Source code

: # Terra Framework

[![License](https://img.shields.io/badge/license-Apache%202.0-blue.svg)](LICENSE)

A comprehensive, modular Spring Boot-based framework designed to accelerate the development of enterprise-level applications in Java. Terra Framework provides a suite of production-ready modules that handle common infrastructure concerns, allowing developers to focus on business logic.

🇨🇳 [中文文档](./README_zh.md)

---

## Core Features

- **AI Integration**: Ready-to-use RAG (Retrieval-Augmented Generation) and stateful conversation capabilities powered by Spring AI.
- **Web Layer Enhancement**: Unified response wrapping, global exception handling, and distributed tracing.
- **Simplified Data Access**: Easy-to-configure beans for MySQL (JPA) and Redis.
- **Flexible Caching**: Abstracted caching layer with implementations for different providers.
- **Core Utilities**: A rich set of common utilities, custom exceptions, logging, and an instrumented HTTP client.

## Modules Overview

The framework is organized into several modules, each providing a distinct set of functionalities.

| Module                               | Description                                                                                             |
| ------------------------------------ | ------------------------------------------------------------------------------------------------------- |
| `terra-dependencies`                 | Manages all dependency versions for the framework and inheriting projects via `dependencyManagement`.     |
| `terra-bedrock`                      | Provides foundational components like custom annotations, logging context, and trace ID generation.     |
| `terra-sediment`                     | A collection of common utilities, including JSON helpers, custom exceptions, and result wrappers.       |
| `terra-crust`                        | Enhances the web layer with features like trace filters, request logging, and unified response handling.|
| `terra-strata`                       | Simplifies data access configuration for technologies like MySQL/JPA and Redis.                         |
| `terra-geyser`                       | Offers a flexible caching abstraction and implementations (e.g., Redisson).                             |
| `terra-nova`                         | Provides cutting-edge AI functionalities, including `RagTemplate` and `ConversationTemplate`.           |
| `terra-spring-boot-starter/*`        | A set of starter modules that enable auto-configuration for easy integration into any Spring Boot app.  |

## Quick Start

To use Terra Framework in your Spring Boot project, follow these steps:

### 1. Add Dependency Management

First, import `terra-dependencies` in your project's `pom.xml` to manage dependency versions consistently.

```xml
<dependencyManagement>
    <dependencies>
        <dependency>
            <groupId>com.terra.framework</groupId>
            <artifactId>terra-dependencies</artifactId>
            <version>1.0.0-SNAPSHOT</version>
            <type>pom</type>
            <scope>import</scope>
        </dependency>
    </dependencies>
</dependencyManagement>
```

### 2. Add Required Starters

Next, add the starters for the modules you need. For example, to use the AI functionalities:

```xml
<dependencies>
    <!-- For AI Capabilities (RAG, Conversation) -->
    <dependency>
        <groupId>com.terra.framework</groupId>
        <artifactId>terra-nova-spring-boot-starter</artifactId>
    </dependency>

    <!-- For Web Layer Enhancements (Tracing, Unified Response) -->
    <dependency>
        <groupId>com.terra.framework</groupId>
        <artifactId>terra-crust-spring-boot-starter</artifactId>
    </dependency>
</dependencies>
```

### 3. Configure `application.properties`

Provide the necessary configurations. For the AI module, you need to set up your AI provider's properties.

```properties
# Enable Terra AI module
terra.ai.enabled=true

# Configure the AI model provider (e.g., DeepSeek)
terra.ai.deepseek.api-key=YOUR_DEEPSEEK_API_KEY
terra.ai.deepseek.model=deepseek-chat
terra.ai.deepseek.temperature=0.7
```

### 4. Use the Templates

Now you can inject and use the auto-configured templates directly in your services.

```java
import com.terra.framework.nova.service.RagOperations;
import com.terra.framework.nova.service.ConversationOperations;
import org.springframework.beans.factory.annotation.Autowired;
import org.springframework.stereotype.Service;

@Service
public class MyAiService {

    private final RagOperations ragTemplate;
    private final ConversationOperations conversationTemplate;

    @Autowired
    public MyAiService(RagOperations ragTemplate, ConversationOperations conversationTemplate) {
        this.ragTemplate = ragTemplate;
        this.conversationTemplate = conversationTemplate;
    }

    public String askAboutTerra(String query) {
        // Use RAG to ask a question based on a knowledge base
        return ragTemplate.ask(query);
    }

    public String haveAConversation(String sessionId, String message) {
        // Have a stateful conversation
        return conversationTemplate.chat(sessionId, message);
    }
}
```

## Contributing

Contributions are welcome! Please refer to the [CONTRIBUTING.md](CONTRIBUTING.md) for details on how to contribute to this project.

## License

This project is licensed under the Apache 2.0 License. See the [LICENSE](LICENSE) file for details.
..............................
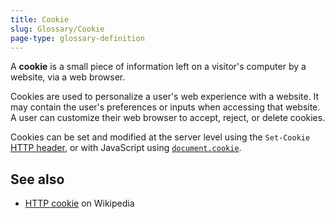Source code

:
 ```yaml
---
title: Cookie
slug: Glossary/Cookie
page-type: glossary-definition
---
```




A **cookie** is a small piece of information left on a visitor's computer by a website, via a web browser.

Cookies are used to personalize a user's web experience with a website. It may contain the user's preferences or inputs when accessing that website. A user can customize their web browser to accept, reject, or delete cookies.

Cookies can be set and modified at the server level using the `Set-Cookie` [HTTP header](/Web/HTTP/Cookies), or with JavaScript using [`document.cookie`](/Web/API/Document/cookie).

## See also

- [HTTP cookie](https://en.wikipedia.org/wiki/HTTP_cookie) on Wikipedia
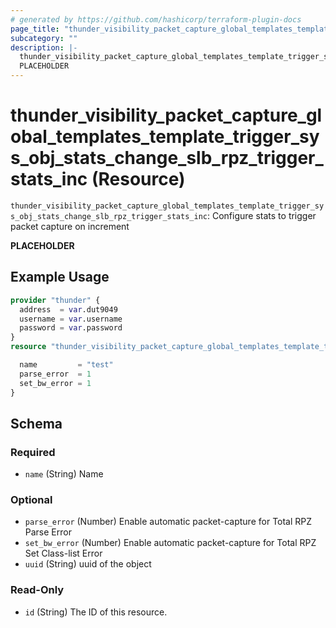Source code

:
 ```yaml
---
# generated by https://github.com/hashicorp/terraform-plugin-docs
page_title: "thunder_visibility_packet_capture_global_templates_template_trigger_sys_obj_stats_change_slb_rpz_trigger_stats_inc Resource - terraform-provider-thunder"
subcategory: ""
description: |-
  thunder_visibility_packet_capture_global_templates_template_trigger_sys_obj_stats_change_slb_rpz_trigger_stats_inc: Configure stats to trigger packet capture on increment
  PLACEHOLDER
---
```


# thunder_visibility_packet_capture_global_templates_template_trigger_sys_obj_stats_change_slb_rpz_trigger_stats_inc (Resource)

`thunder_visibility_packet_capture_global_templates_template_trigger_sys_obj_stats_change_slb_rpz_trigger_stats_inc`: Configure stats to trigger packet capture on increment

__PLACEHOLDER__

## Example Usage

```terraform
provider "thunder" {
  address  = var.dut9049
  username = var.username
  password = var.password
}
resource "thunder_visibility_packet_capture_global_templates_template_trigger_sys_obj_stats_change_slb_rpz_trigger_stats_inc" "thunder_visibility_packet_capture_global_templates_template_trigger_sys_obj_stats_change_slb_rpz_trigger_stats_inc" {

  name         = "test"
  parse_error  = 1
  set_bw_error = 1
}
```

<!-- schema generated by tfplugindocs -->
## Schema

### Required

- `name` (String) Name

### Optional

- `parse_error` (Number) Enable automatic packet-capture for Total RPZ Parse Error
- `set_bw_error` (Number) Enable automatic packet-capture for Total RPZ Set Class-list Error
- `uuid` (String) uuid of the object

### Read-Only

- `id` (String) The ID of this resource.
..............................
**WHAT TO WORK ON**
All lines of the material that contain the word "Autowired" should be listed.

**EXERCISE ANSWER**
import org.springframework.beans.factory.annotation.Autowired;
    @Autowired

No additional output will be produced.